1. Consider the following equation.
xy + 7x + 5y = –8
(a) Differentiate both sides with respect to x to complete the following.
( blank )y ' + y + blank =0
(b)Solve for y ' in terms of x and y.
(c) Calculate dy/dx at the point (4,-4).
Can anyone help me on this questions I'm struggling so badly....
for xy + 7x + 5y = –8
use the product rule for the xy term
x(dy/dx) + y + 7 5dy/dx = 0
dy/dx(x+5) = -y-7
dy/dx = -(y+7)/(x+5)
sub in the point (4,-4)
which one is part a and part b.
Sure! I'd be happy to help you with this problem step by step.

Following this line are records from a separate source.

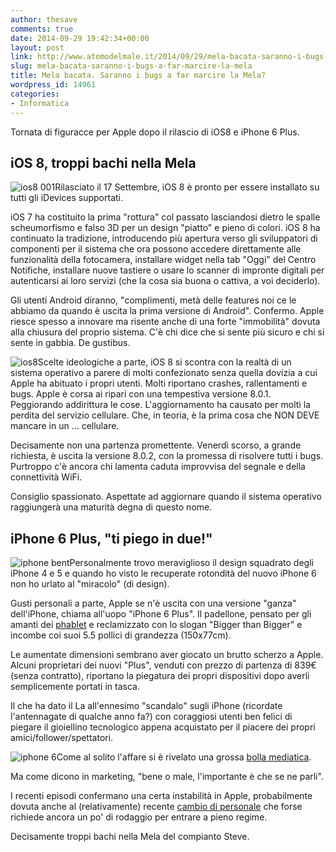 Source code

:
 ```yaml
---
author: thesave
comments: true
date: 2014-09-29 19:42:34+00:00
layout: post
link: http://www.atomodelmale.it/2014/09/29/mela-bacata-saranno-i-bugs-a-far-marcire-la-mela/
slug: mela-bacata-saranno-i-bugs-a-far-marcire-la-mela
title: Mela bacata. Saranno i bugs a far marcire la Mela?
wordpress_id: 14961
categories:
- Informatica
---
```


Tornata di figuracce per Apple dopo il rilascio di iOS8 e iPhone 6 Plus.



## iOS 8, troppi bachi nella Mela



![ios8 001](http://www.atomodelmale.it/wp-content/uploads/2014/09/ios8-001-300x212.jpg)Rilasciato il 17 Settembre, iOS 8 è pronto per essere installato su tutti gli iDevices supportati.

iOS 7 ha costituito la prima "rottura" col passato lasciandosi dietro le spalle scheumorfismo e falso 3D per un design "piatto" e pieno di colori.
iOS 8 ha continuato la tradizione, introducendo più apertura verso gli sviluppatori di componenti per il sistema che ora possono accedere direttamente alle funzionalità della fotocamera, installare widget nella tab "Oggi" del Centro Notifiche, installare nuove tastiere o usare lo scanner di impronte digitali per autenticarsi ai loro servizi (che la cosa sia buona o cattiva, a voi deciderlo).

Gli utenti Android diranno, "complimenti, metà delle features noi ce le abbiamo da quando è uscita la prima versione di Android". Confermo. Apple riesce spesso a innovare ma risente anche di una forte "immobilità" dovuta alla chiusura del proprio sistema. C'è chi dice che si sente più sicuro e chi si sente in gabbia. De gustibus.

![ios8](http://www.atomodelmale.it/wp-content/uploads/2014/09/ios8-300x183.jpg)Scelte ideologiche a parte, iOS 8 si scontra con la realtà di un sistema operativo a parere di molti confezionato senza quella dovizia a cui Apple ha abituato i propri utenti. Molti riportano crashes, rallentamenti e bugs. Apple è corsa ai ripari con una tempestiva versione 8.0.1. Peggiorando addirittura le cose. L'aggiornamento ha causato per molti la perdita del servizio cellulare. Che, in teoria, è la prima cosa che NON DEVE mancare in un ... cellulare.

Decisamente non una partenza promettente. Venerdì scorso, a grande richiesta, è uscita la versione 8.0.2, con la promessa di risolvere tutti i bugs. Purtroppo c'è ancora chi lamenta caduta improvvisa del segnale e della connettività WiFi.

Consiglio spassionato. Aspettate ad aggiornare quando il sistema operativo raggiungerà una maturità degna di questo nome.





## iPhone 6 Plus, "ti piego in due!"



![iphone bent](http://www.atomodelmale.it/wp-content/uploads/2014/09/iphone-bent-300x168.jpg)Personalmente trovo meraviglioso il design squadrato degli iPhone 4 e 5 e quando ho visto le recuperate rotondità del nuovo iPhone 6 non ho urlato al "miracolo" (di design).

Gusti personali a parte, Apple se n'è uscita con una versione "ganza" dell'iPhone, chiama all'uopo "iPhone 6 Plus". Il padellone, pensato per gli amanti dei [phablet](http://en.wikipedia.org/wiki/Phablet) e reclamizzato con lo slogan "Bigger than Bigger" e incombe coi suoi 5.5 pollici di grandezza (150x77cm).

Le aumentate dimensioni sembrano aver giocato un brutto scherzo a Apple. Alcuni proprietari dei nuovi "Plus", venduti con prezzo di partenza di 839€ (senza contratto), riportano la piegatura dei propri dispositivi dopo averli semplicemente portati in tasca.

Il che ha dato il La all'ennesimo "scandalo" sugli iPhone (ricordate l'antennagate di qualche anno fa?) con coraggiosi utenti ben felici di piegare il gioiellino tecnologico appena acquistato per il piacere dei propri amici/follower/spettatori.

![iphone 6](http://www.atomodelmale.it/wp-content/uploads/2014/09/iphone-6-300x232.jpg)Come al solito l'affare si è rivelato una grossa [bolla mediatica](http://www.theguardian.com/technology/2014/sep/29/iphone-6-plus-bending-overblown-consumer-reports).

Ma come dicono in marketing, "bene o male, l'importante è che se ne parli".

I recenti episodi confermano una certa instabilità in Apple, probabilmente dovuta anche al (relativamente) recente [cambio di personale](http://www.forbes.com/sites/connieguglielmo/2012/10/29/apple-says-ios-chief-forstall-retail-chief-browett-to-depart-among-management-shakeup/) che forse richiede ancora un po' di rodaggio per entrare a pieno regime.

Decisamente troppi bachi nella Mela del compianto Steve.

(a) To differentiate both sides of the equation with respect to x, we need to apply the rules of differentiation to each term.
For the term xy, we need to use the product rule, which states that d/dx(uv) = u * dv/dx + v * du/dx.
In this case, u = x and v = y, so applying the product rule, we get:
d/dx(xy) = x * dy/dx + y * dx/dx = x * dy/dx + y
For the term 7x, we can use the power rule of differentiation, which states that d/dx(x^n) = n * x^(n-1).
In this case, n = 1, so we have:
d/dx(7x) = 7 * d/dx(x^1) = 7 * 1 * x^(1-1) = 7
For the term 5y, we again use the power rule of differentiation with n = 1:
d/dx(5y) = 5 * d/dx(y^1) = 5 * 1 * y^(1-1) = 5
Now, by differentiating the entire equation, we have:
x * dy/dx + y + 7 - 5 = 0
xy' + y + 2 = 0
(b) To solve for y' in terms of x and y, we isolate the term with the derivative:
xy' = -y - 2
Dividing both sides by x, we get:
y' = (-y - 2) / x
(c) To calculate dy/dx at the point (4, -4), we substitute x = 4 and y = -4 into the equation we just found for y':
y' = (-(-4) - 2) / 4
= (4 - 2) / 4
= 2 / 4
= 1/2
So, at the point (4, -4), the value of dy/dx is 1/2.
I hope this explanation helps! Let me know if you have any further questions.